4.5 MÍNIMO VITAL: DIGNIDADE MATERIAL E DIGNIDADE ESPIRITUAL

Este tópico se propõe a registrar algumas idéias intuitivas acerca das necessidades básicas do ser humano, materiais e espirituais, para seu pleno e livre desenvolvimento pessoal, em harmonia com o valor da dignidade, defendido aqui como fundamental. Tais observações podem ser consideradas como uma espécie de introdução às considerações finais desta pesquisa e poderiam ser de grande utilidade para uma futura pesquisa acerca de uma lista de liberdades básicas fundamentais, dentro da idéia rawlsiana de justiça política, adaptada ao auditório universal do Estado socioambiental e democrático de direito contemporâneo.
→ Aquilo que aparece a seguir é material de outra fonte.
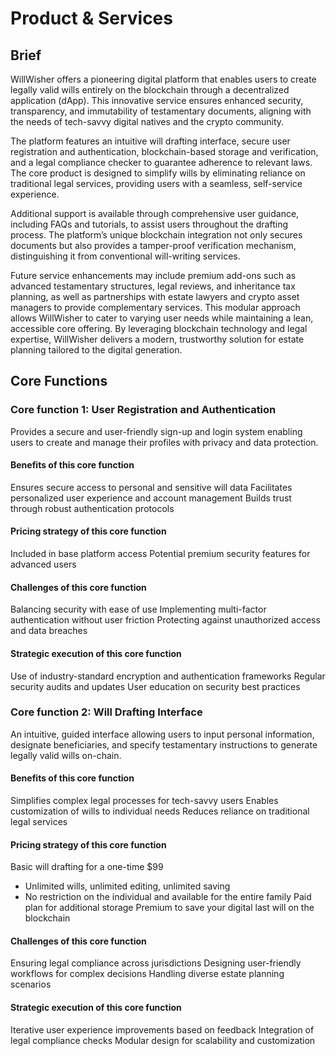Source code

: # Product & Services
## Brief
WillWisher offers a pioneering digital platform that enables users to create legally valid wills entirely on the blockchain through a decentralized application (dApp). This innovative service ensures enhanced security, transparency, and immutability of testamentary documents, aligning with the needs of tech-savvy digital natives and the crypto community. 

The platform features an intuitive will drafting interface, secure user registration and authentication, blockchain-based storage and verification, and a legal compliance checker to guarantee adherence to relevant laws. The core product is designed to simplify wills by eliminating reliance on traditional legal services, providing users with a seamless, self-service experience. 

Additional support is available through comprehensive user guidance, including FAQs and tutorials, to assist users throughout the drafting process. The platform’s unique blockchain integration not only secures documents but also provides a tamper-proof verification mechanism, distinguishing it from conventional will-writing services. 

Future service enhancements may include premium add-ons such as advanced testamentary structures, legal reviews, and inheritance tax planning, as well as partnerships with estate lawyers and crypto asset managers to provide complementary services. This modular approach allows WillWisher to cater to varying user needs while maintaining a lean, accessible core offering. By leveraging blockchain technology and legal expertise, WillWisher delivers a modern, trustworthy solution for estate planning tailored to the digital generation.

## Core Functions
### Core function 1: User Registration and Authentication
Provides a secure and user-friendly sign-up and login system enabling users to create and manage their profiles with privacy and data protection.

#### Benefits of this core function
Ensures secure access to personal and sensitive will data
Facilitates personalized user experience and account management
Builds trust through robust authentication protocols
#### Pricing strategy of this core function
Included in base platform access
Potential premium security features for advanced users
#### Challenges of this core function
Balancing security with ease of use
Implementing multi-factor authentication without user friction
Protecting against unauthorized access and data breaches
#### Strategic execution of this core function
Use of industry-standard encryption and authentication frameworks
Regular security audits and updates
User education on security best practices

### Core function 2: Will Drafting Interface
An intuitive, guided interface allowing users to input personal information, designate beneficiaries, and specify testamentary instructions to generate legally valid wills on-chain.

#### Benefits of this core function
Simplifies complex legal processes for tech-savvy users
Enables customization of wills to individual needs
Reduces reliance on traditional legal services
#### Pricing strategy of this core function
Basic will drafting for a one-time $99
- Unlimited wills, unlimited editing, unlimited saving
- No restriction on the individual and available for the entire family
Paid plan for additional storage
Premium to save your digital last will on the blockchain
#### Challenges of this core function
Ensuring legal compliance across jurisdictions
Designing user-friendly workflows for complex decisions
Handling diverse estate planning scenarios
#### Strategic execution of this core function
Iterative user experience improvements based on feedback
Integration of legal compliance checks
Modular design for scalability and customization


















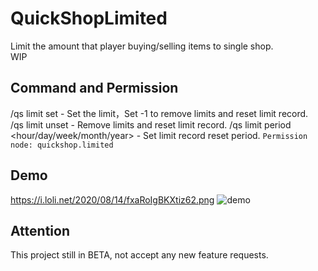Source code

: # QuickShopLimited
Limit the amount that player buying/selling items to single shop.  
WIP

## Command and Permission
/qs limit set <amount> - Set the limit，Set -1 to remove limits and reset limit record.  
/qs limit unset - Remove limits and reset limit record.
/qs limit period <hour/day/week/month/year> - Set limit record reset period.
`Permission node: quickshop.limited`

## Demo
https://i.loli.net/2020/08/14/fxaRoIgBKXtiz62.png
![demo](https://i.loli.net/2020/08/14/fxaRoIgBKXtiz62.png)

## Attention
This project still in BETA, not accept any new feature requests.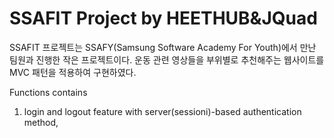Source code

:# SSAFIT Project by HEETHUB&JQuad



SSAFIT 프로젝트는 SSAFY(Samsung Software Academy For Youth)에서 만난 팀원과 진행한 작은 프로젝트이다. 
운동 관련 영상들을 부위별로 추천해주는 웹사이트를 MVC 패턴을 적용하여 구현하였다. 

Functions contains 
1. login and logout feature with server(sessioni)-based authentication method,
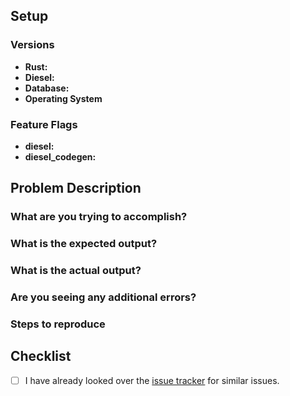 <!--
If you want to report a bug, we added some points below you can fill out. If you want to request a feature, feel free to remove all the irrelevant text. In addition to this [issue tracker](https://github.com/diesel-rs/diesel/issues), you can also talk to Diesel maintainers and users on [Gitter](https://gitter.im/diesel-rs/diesel).
-->

## Setup

### Versions

- **Rust:**
- **Diesel:**
- **Database:**
- **Operating System**

### Feature Flags

- **diesel:**
- **diesel_codegen:**

## Problem Description


### What are you trying to accomplish?


### What is the expected output?


### What is the actual output?


### Are you seeing any additional errors?


### Steps to reproduce

<!--
Please include as much of your codebase as needed to reproduce the error.  If the relevant files are large, please consider linking to a public repository or a [Gist](https://gist.github.com/).

Please post as much of your database schema as necessary. If you are using `infer_schema!`, you can use `diesel print-schema` and post the relevant parts from that.
-->

## Checklist

- [ ] I have already looked over the [issue tracker](https://github.com/diesel-rs/diesel/issues) for similar issues.


<!--
Thank you for your submission!  You're helping make Diesel more robust 🎉  

We'll try to respond as quickly as possible.
-->
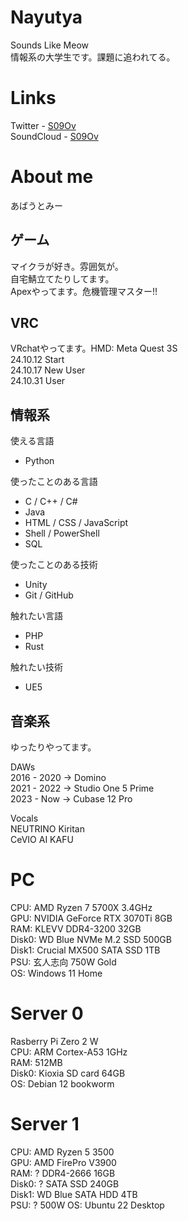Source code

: # Nayutya  
Sounds Like Meow  
情報系の大学生です。課題に追われてる。  

# Links
Twitter - [S09Ov](https://x.com/S09Ov)  
SoundCloud - [S09Ov](https://soundcloud.com/s09ov)  

# About me
あばうとみー  

## ゲーム
マイクラが好き。雰囲気が。  
自宅鯖立てたりしてます。  
Apexやってます。危機管理マスター!!  

## VRC
VRchatやってます。HMD: Meta Quest 3S  
24.10.12 Start  
24.10.17 New User  
24.10.31 User  

## 情報系  
使える言語  
- Python  

使ったことのある言語  
- C / C++ / C#
- Java
- HTML / CSS / JavaScript
- Shell / PowerShell
- SQL  

使ったことのある技術
- Unity  
- Git / GitHub  

触れたい言語
- PHP
- Rust

触れたい技術
- UE5

## 音楽系  
ゆったりやってます。  

DAWs  
2016 - 2020 → Domino  
2021 - 2022 → Studio One 5 Prime  
2023 - Now → Cubase 12 Pro  

Vocals  
NEUTRINO Kiritan  
CeVIO AI KAFU  

# PC
CPU: AMD Ryzen 7 5700X 3.4GHz  
GPU: NVIDIA GeForce RTX 3070Ti 8GB  
RAM: KLEVV DDR4-3200 32GB  
Disk0: WD Blue NVMe M.2 SSD 500GB  
Disk1: Crucial MX500 SATA SSD 1TB  
PSU: 玄人志向 750W Gold  
OS: Windows 11 Home  

# Server 0
Rasberry Pi Zero 2 W  
CPU: ARM Cortex-A53 1GHz  
RAM: 512MB  
Disk0: Kioxia SD card 64GB  
OS: Debian 12 bookworm  

# Server 1
CPU: AMD Ryzen 5 3500  
GPU: AMD FirePro V3900  
RAM: ? DDR4-2666 16GB  
Disk0: ? SATA SSD 240GB  
Disk1: WD Blue SATA HDD 4TB  
PSU: ? 500W
OS: Ubuntu 22 Desktop  
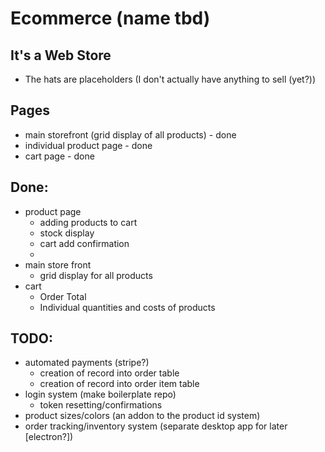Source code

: # Ecommerce (name tbd)

## It's a Web Store
- The hats are placeholders (I don't actually have anything to sell (yet?))
## Pages
- main storefront (grid display of all products) - done
- individual product page - done 
- cart page - done

## Done:
- product page
  - adding products to cart
  - stock display
  - cart add confirmation
  -
- main store front
  - grid display for all products
- cart
  - Order Total
  - Individual quantities and costs of products

## TODO:
- automated payments (stripe?)
  - creation of record into order table
  - creation of record into order item table
- login system (make boilerplate repo)
  - token resetting/confirmations
- product sizes/colors (an addon to the product id system)
- order tracking/inventory system (separate desktop app for later [electron?])
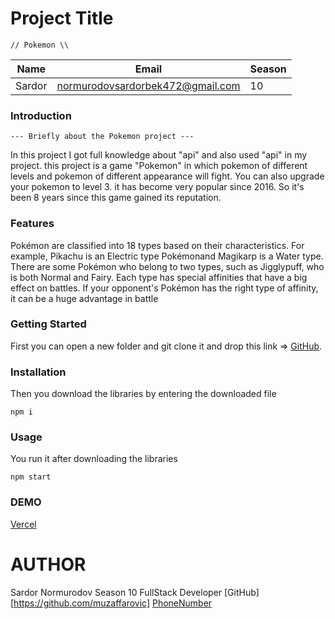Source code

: # Project Title

    // Pokemon \\

| Name   | Email                            | Season |
| ------ | -------------------------------- | ------ |
| Sardor | normurodovsardorbek472@gmail.com | 10     |

### Introduction

    --- Briefly about the Pokemon project ---

In this project I got full knowledge about "api" and also used "api" in my project. this project is a game "Pokemon" in which pokemon of different levels and pokemon of different appearance will fight. You can also upgrade your pokemon to level 3. it has become very popular since 2016. So it's been 8 years since this game gained its reputation.

### Features

Pokémon are classified into 18 types based on their characteristics. For example, Pikachu is an Electric type Pokémonand Magikarp is a Water type. There are some Pokémon who belong to two types, such as Jigglypuff, who is both Normal and Fairy. Each type has special affinities that have a big effect on battles. If your opponent's Pokémon has the right type of affinity, it can be a huge advantage in battle

### Getting Started

First you can open a new folder and git clone it and drop this link => [GitHub](https://github.com/muzaffarovic/Frontend-my_pokemon.git).

### Installation

Then you download the libraries by entering the downloaded file

    npm i

### Usage

You run it after downloading the libraries

    npm start

### DEMO

[Vercel](pokemon-o5ezzmilt-muzaffarovic.vercel.app)

# AUTHOR

Sardor Normurodov
Season 10
FullStack Developer
[GitHub][https://github.com/muzaffarovic]
[PhoneNumber](+998996208378)
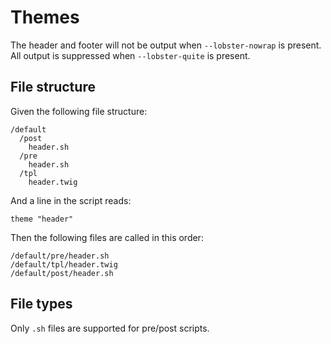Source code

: # Themes

The header and footer will not be output when `--lobster-nowrap` is present.
All output is suppressed when `--lobster-quite` is present.

## File structure
Given the following file structure:

    /default
      /post
        header.sh
      /pre
        header.sh
      /tpl
        header.twig

And a line in the script reads:

    theme "header"

Then the following files are called in this order:

    /default/pre/header.sh
    /default/tpl/header.twig
    /default/post/header.sh
    
## File types
Only `.sh` files are supported for pre/post scripts.
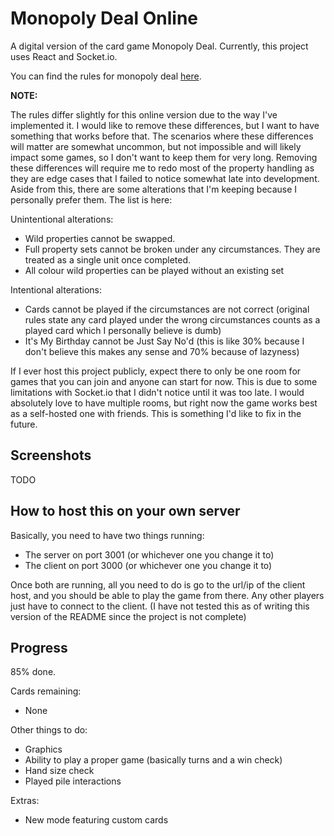 # Monopoly Deal Online
A digital version of the card game Monopoly Deal. Currently, this project uses React and Socket.io.

You can find the rules for monopoly deal [here](http://monopolydealrules.com/index.php?page=play).

<b>NOTE:</b>

The rules differ slightly for this online version due to the way I've implemented it. I would like to remove these differences, but I want to have something that works before that. The scenarios where these differences will matter are somewhat uncommon, but not impossible and will likely impact some games, so I don't want to keep them for very long. Removing these differences will require me to redo most of the property handling as they are edge cases that I failed to notice somewhat late into development. Aside from this, there are some alterations that I'm keeping because I personally prefer them. The list is here:

Unintentional alterations:
- Wild properties cannot be swapped.
- Full property sets cannot be broken under any circumstances. They are treated as a single unit once completed.
- All colour wild properties can be played without an existing set

Intentional alterations:
- Cards cannot be played if the circumstances are not correct (original rules state any card played under the wrong circumstances counts as a played card which I personally believe is dumb)
- It's My Birthday cannot be Just Say No'd (this is like 30% because I don't believe this makes any sense and 70% because of lazyness)

If I ever host this project publicly, expect there to only be one room for games that you can join and anyone can start for now. This is due to some limitations with Socket.io that I didn't notice until it was too late. I would absolutely love to have multiple rooms, but right now the game works best as a self-hosted one with friends. This is something I'd like to fix in the future.

## Screenshots
TODO

## How to host this on your own server
Basically, you need to have two things running:
- The server on port 3001 (or whichever one you change it to)
- The client on port 3000 (or whichever one you change it to)

Once both are running, all you need to do is go to the url/ip of the client host, and you should be able to play the game from there. Any other players just have to connect to the client. (I have not tested this as of writing this version of the README since the project is not complete)

## Progress
85% done.

Cards remaining:
- None 

Other things to do:
- Graphics
- Ability to play a proper game (basically turns and a win check)
- Hand size check
- Played pile interactions

Extras:
- New mode featuring custom cards
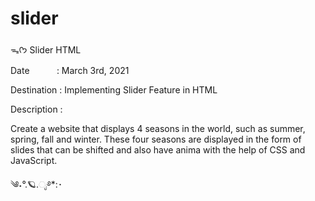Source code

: # slider
ᯓᡣ𐭩 Slider HTML

Date&nbsp;&nbsp;&nbsp;&nbsp;&nbsp;&nbsp;&nbsp;&nbsp;&nbsp;&nbsp;&nbsp;: March 3rd, 2021

Destination : Implementing Slider Feature in HTML

Description :

Create a website that displays 4 seasons in the world, such as summer, spring, fall and winter. These four seasons are displayed in the form of slides that can be shifted and also have anima with the help of CSS and JavaScript.

༄˖°.🪐.ೃ࿔*:･
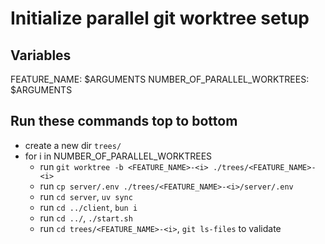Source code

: # Initialize parallel git worktree setup

## Variables
FEATURE_NAME: $ARGUMENTS
NUMBER_OF_PARALLEL_WORKTREES: $ARGUMENTS

## Run these commands top to bottom

- create a new dir `trees/`
- for i in NUMBER_OF_PARALLEL_WORKTREES
  - run `git worktree -b <FEATURE_NAME>-<i> ./trees/<FEATURE_NAME>-<i>`
  - run `cp server/.env ./trees/<FEATURE_NAME>-<i>/server/.env`
  - run `cd server`, `uv sync`
  - run `cd ../client`, `bun i`
  - run `cd ../`, `./start.sh`
  - run `cd trees/<FEATURE_NAME>-<i>`, `git ls-files` to validate
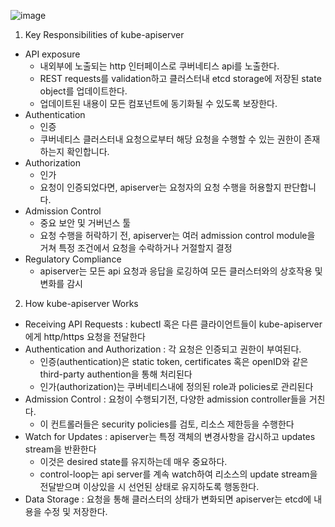 ![image](https://github.com/user-attachments/assets/f8f070a6-4244-4e71-83c4-912fdef3bec8)

1. Key Responsibilities of kube-apiserver
- API exposure
  - 내외부에 노출되는 http 인터페이스로 쿠버네티스 api를 노출한다.
  - REST requests를 validation하고 클러스터내 etcd storage에 저장된 state object를 업데이트한다.
  - 업데이트된 내용이 모든 컴포넌트에 동기화될 수 있도록 보장한다.
- Authentication
  - 인증
  - 쿠버네티스 클러스터내 요청으로부터 해당 요청을 수행할 수 있는 권한이 존재하는지 확인합니다.
- Authorization
  - 인가
  - 요청이 인증되었다면, apiserver는 요청자의 요청 수행을 허용할지 판단합니다.
- Admission Control
  - 중요 보안 및 거버넌스 툴
  - 요청 수행을 허락하기 전, apiserver는 여러 admission control module을 거쳐 특정 조건에서 요청을 수락하거나 거절할지 결정
- Regulatory Compliance
  - apiserver는 모든 api 요청과 응답을 로깅하여 모든 클러스터와의 상호작용 및 변화를 감시


2. How kube-apiserver Works
- Receiving API Requests : kubectl 혹은 다른 클라이언트들이 kube-apiserver에게 http/https 요청을 전달한다
- Authentication and Authorization : 각 요청은 인증되고 권한이 부여된다.
  - 인증(authentication)은 static token, certificates 혹은 openID와 같은 third-party authention을 통해 처리된다
  - 인가(authorization)는 쿠버네티스내에 정의된 role과 policies로 관리된다
- Admission Control : 요청이 수행되기전, 다양한 admission controller들을 거친다.
  - 이 컨트롤러들은 security policies를 검토, 리소스 제한등을 수행한다
- Watch for Updates : apiserver는 특정 객체의 변경사항을 감시하고 updates stream을 반환한다
  - 이것은 desired state를 유지하는데 매우 중요하다.
  - control-loop는 api server를 계속 watch하여 리소스의 update stream을 전달받으며 이상있을 시 선언된 상태로 유지하도록 행동한다.
- Data Storage : 요청을 통해 클러스터의 상태가 변화되면 apiserver는 etcd에 내용을 수정 및 저장한다.
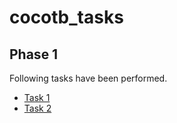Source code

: # cocotb_tasks
## Phase 1
Following tasks have been performed.
- [Task 1](Task1.md)
- [Task 2](Task2.md)

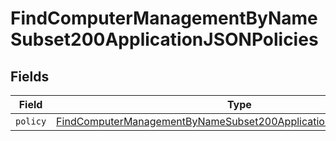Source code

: # FindComputerManagementByNameSubset200ApplicationJSONPolicies


## Fields

| Field                                                                                                                                                               | Type                                                                                                                                                                | Required                                                                                                                                                            | Description                                                                                                                                                         |
| ------------------------------------------------------------------------------------------------------------------------------------------------------------------- | ------------------------------------------------------------------------------------------------------------------------------------------------------------------- | ------------------------------------------------------------------------------------------------------------------------------------------------------------------- | ------------------------------------------------------------------------------------------------------------------------------------------------------------------- |
| `policy`                                                                                                                                                            | [FindComputerManagementByNameSubset200ApplicationJSONPoliciesPolicy](../../models/operations/findcomputermanagementbynamesubset200applicationjsonpoliciespolicy.md) | :heavy_minus_sign:                                                                                                                                                  | N/A                                                                                                                                                                 |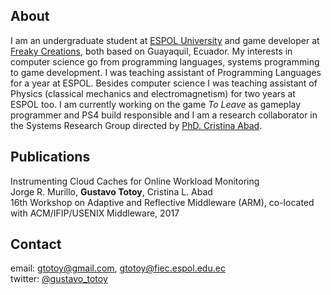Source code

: ## About
I am an undergraduate student at [ESPOL University](http://espol.edu.ec) and game developer at [Freaky Creations](http://freakycreations.net), both based on Guayaquil, Ecuador. 
My interests in computer science go from programming languages, systems programming to game development. I was teaching assistant of Programming Languages for a year at ESPOL. Besides computer science I was teaching assistant of Physics (classical mechanics and electromagnetism) for two years at ESPOL too.
I am currently working on the game _To Leave_ as gameplay programmer and PS4 build responsible and I am a research collaborator in the Systems Research Group directed by [PhD. Cristina Abad](https://sites.google.com/site/cristinaabad/).

## Publications
Instrumenting Cloud Caches for Online Workload Monitoring  
Jorge R. Murillo, **Gustavo Totoy**, Cristina L. Abad  
16th Workshop on Adaptive and Reflective Middleware (ARM), co-located with ACM/IFIP/USENIX Middleware, 2017

## Contact
email: gtotoy@gmail.com, gtotoy@fiec.espol.edu.ec  
twitter: [@gustavo_totoy](https://twitter.com/gustavo_totoy)
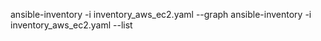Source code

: ansible-inventory -i inventory_aws_ec2.yaml --graph
ansible-inventory -i inventory_aws_ec2.yaml --list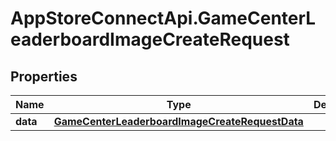 # AppStoreConnectApi.GameCenterLeaderboardImageCreateRequest

## Properties

Name | Type | Description | Notes
------------ | ------------- | ------------- | -------------
**data** | [**GameCenterLeaderboardImageCreateRequestData**](GameCenterLeaderboardImageCreateRequestData.md) |  | 


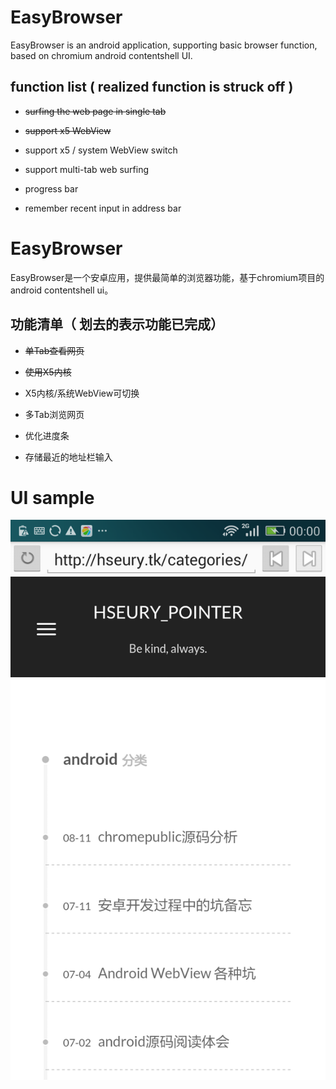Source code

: # EasyBrowser
EasyBrowser is an android application, supporting basic browser function, based on chromium android contentshell UI.

## function list ( realized function is struck off )

- ~~surfing the web page in single tab~~

- ~~support x5 WebView~~

- support x5 / system WebView switch

- support multi-tab web surfing

- progress bar

- remember recent input in address bar

# EasyBrowser
EasyBrowser是一个安卓应用，提供最简单的浏览器功能，基于chromium项目的android contentshell ui。

## 功能清单（ 划去的表示功能已完成）

- ~~单Tab查看网页~~

- ~~使用X5内核~~

- X5内核/系统WebView可切换

- 多Tab浏览网页

- 优化进度条

- 存储最近的地址栏输入


# UI sample
![EasyBrowserScreenUI](./img/EasyBrowser.png)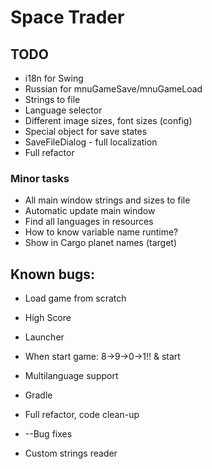 # Space Trader

## TODO

* i18n for Swing
* Russian for mnuGameSave/mnuGameLoad
* Strings to file
* Language selector
* Different image sizes, font sizes (config)
* Special object for save states
* SaveFileDialog - full localization
* Full refactor

### Minor tasks

* All main window strings and sizes to file
* Automatic update main window
* Find all languages in resources
* How to know variable name runtime?
* Show in Cargo planet names (target)

## Known bugs:

* Load game from scratch
* High Score
* Launcher
* When start game: 8->9->0->1!! & start

* Multilanguage support
* Gradle
* Full refactor, code clean-up
* --Bug fixes
* Custom strings reader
Entende-se que, sem as condições materiais mínimas necessárias para uma vida digna, tais como moradia e alimentação adequada, um ser humano não possui a possibilidade de desenvolver sua liberdade plenamente. Em uma sociedade que se tornou extremamente desigual, um contingente cada vez maior de pessoas não possui supridas tais necessidades, que são o ponto de partida da noção de dignidade que ora se apresenta.

Uma moradia digna pode ser compreendida como um espaço físico inviolável, em condições adequadas de saneamento básico, com a garantia de um espaço que possibilite a privacidade e o desenvolvimento da individualidade de cada ser humano. Como alimentação adequada, pode-se compreender o aceso a alimentos saudáveis, livres de agrotóxicos e de substâncias nocivas, em uma quantidade suficiente para a boa formação e o pleno desenvolvimento do organismo.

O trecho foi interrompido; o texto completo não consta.